BERKELEY: "The Clash of '68" (March 27 - April 23) at Pacific Film Archives commemorates the fortieth anniversary of May 1968, a time of intense political unrest across the globe and, what seems even more remarkable now, a time when those tensions were reflected in a series of high-profile movies. In its efforts to convey the full range of "revolutionary" political cinema at the time, the programming mixes some especially choice examples (including Alain Tanner's 1975 comedy Jonah Who Will be 25 in the Year 2000, from a screenplay by John Berger; Bertolucci's Before the Revolution and Godard's La Chinoise; Costa-Gavras's torn-from-the-headlines thriller Z, which rewrote the rules on packaging political content in a commercial form; and Gillo Pontecorvo's The Battle of Algiers required viewing at the Pentagon for those trying to learn how to fight an insurgency, and its controversial follow-up, Queimada! (better known here as Burn!) starring Marlon Brando) with such obscurities and oddities as The Revolutionary (1970), an allegorical look at campus activism starring young Jon Voight as a fellow called "A." (Attention, Steve Ditko!) Especially notable: A Grin without a Cat, one of the documentarian Chris Marker's obsessive yet playful meditations on where the heck we've been and how we all ended up here. Show up twenty minutes ahead of screening time and listen to Pacifica Radio's "Revolution Rewind Moments", aural montages of high points from 1968 as captured by news radio microphones. (The program is presented in conjunction with the exhibit Protest in Paris 1968: Photographs by Serge Hambourg", at Berkeley Art Museum.)

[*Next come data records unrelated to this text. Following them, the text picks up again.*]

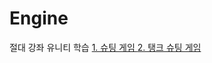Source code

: # Engine

절대 강좌 유니티 학습 
[1. 슈팅 게임 ](https://github.com/KCalender/Engine/tree/main/Unity/Absolute)
[2. 탱크 슈팅 게임](https://github.com/KCalender/Engine/tree/main/Unity/TankAttack)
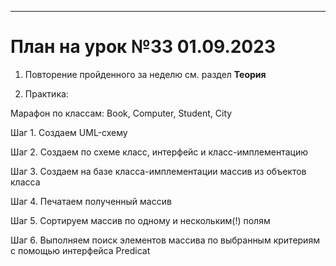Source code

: 
_________________________________

# План на урок №33 01.09.2023

1. Повторение пройденного за неделю
   см. раздел **Теория**

2. Практика:

Марафон по классам: Book, Computer, Student, City

Шаг 1. Создаем UML-схему

Шаг 2. Создаем по схеме класс, интерфейс и класс-имплементацию

Шаг 3. Coздаем на базе класса-имплементации массив из объектов класса

Шаг 4. Печатаем полученный массив

Шаг 5. Сортируем массив по одному и нескольким(!) полям

Шаг 6. Выполняем поиск элементов массива по выбранным критериям с помощью интерфейса Predicat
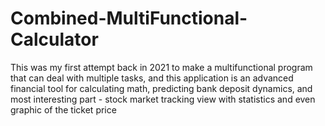 # Combined-MultiFunctional-Calculator
This was my first attempt back in 2021 to make a multifunctional program that can deal with multiple tasks, and this application is an advanced financial tool for calculating math, predicting bank deposit dynamics, and most interesting part - stock market tracking view with statistics and even graphic of the ticket price
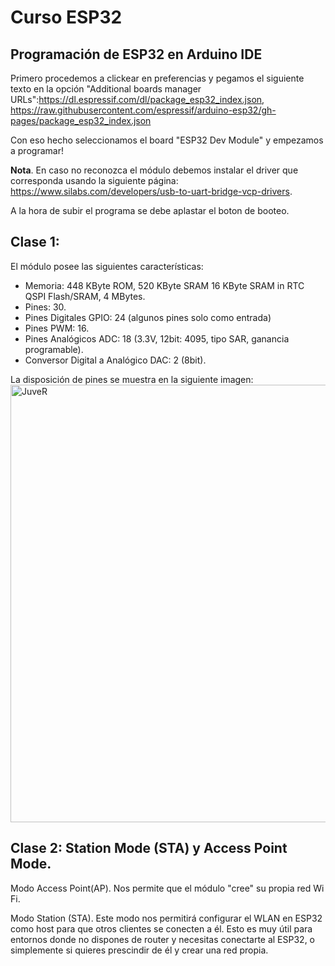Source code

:# Curso ESP32 
## Programación de ESP32 en Arduino IDE

Primero procedemos a clickear en preferencias y pegamos el siguiente texto en la opción "Additional boards manager URLs":https://dl.espressif.com/dl/package_esp32_index.json, https://raw.githubusercontent.com/espressif/arduino-esp32/gh-pages/package_esp32_index.json

Con eso hecho seleccionamos el board "ESP32 Dev Module" y empezamos a programar!

**Nota**. En caso no reconozca el módulo debemos instalar el driver que corresponda usando la siguiente página: https://www.silabs.com/developers/usb-to-uart-bridge-vcp-drivers.

A la hora de subir el programa se debe aplastar el boton de booteo.



## Clase 1: 
El módulo posee las siguientes características:
- Memoria: 448 KByte ROM, 520 KByte SRAM 16 KByte SRAM in RTC QSPI Flash/SRAM, 4 MBytes.
- Pines: 30.
- Pines Digitales GPIO: 24  (algunos pines solo como entrada)
- Pines PWM: 16.
- Pines Analógicos ADC: 18 (3.3V, 12bit: 4095, tipo SAR, ganancia programable).
- Conversor Digital a Analógico DAC: 2 (8bit).


La disposición de pines se muestra en la siguiente imagen:
<img src="https://cdn.shopify.com/s/files/1/0609/6011/2892/files/doc-esp32-pinout-reference-wroom-devkit.png" alt="JuveR" width="700px">

## Clase 2: Station Mode (STA) y Access Point Mode.


Modo Access Point(AP). Nos permite que el módulo "cree" su propia red Wi Fi.

Modo Station (STA). Este modo nos permitirá configurar el WLAN en ESP32 como host para que otros clientes se conecten a él. Esto es muy útil para entornos donde no dispones de router y necesitas conectarte al ESP32, o simplemente si quieres prescindir de él y crear una red propia.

Also at PFA: "Heinz Emigholz: Architecture as Autobiography" (April 1 - April 17) brings together five of the German filmmaker's "Photography and Beyond" documentaries, focusing on such architects as Louis Sullivan, Bruce Goff, and Rudolph Schindler. Emigholz will be in attendance at several of the screenings.
NEW YORK: Starting March 26, the Anthology Film Archives dusts off two of the early comedies of writer-director-star Albert Brooks. Like Woody Allen's earliest stuff, these movies are spotty, erratic, and not always so easy on the eyes, yet keep hitting wild streaks of comic inspiration that could have come from nobody else. Brooks's first film as a triple threat, the 1979 Real Life, in which he plays a documentarian who invades a "normal American family" household, was once a parody of the PBS series An American Family and now looks like a prescient vision of a time when it would seem as if nobody could walk to the bathroom without tripping over a camera cord. 1981's Modern Romance, about a malfunctioning love affair (between Brooks and Kathryn Harrold) that proves too dysfunctional to simply die, features a Qualuude-fueled routine by Brooks that's as funny as any five minutes of footage from the '80s.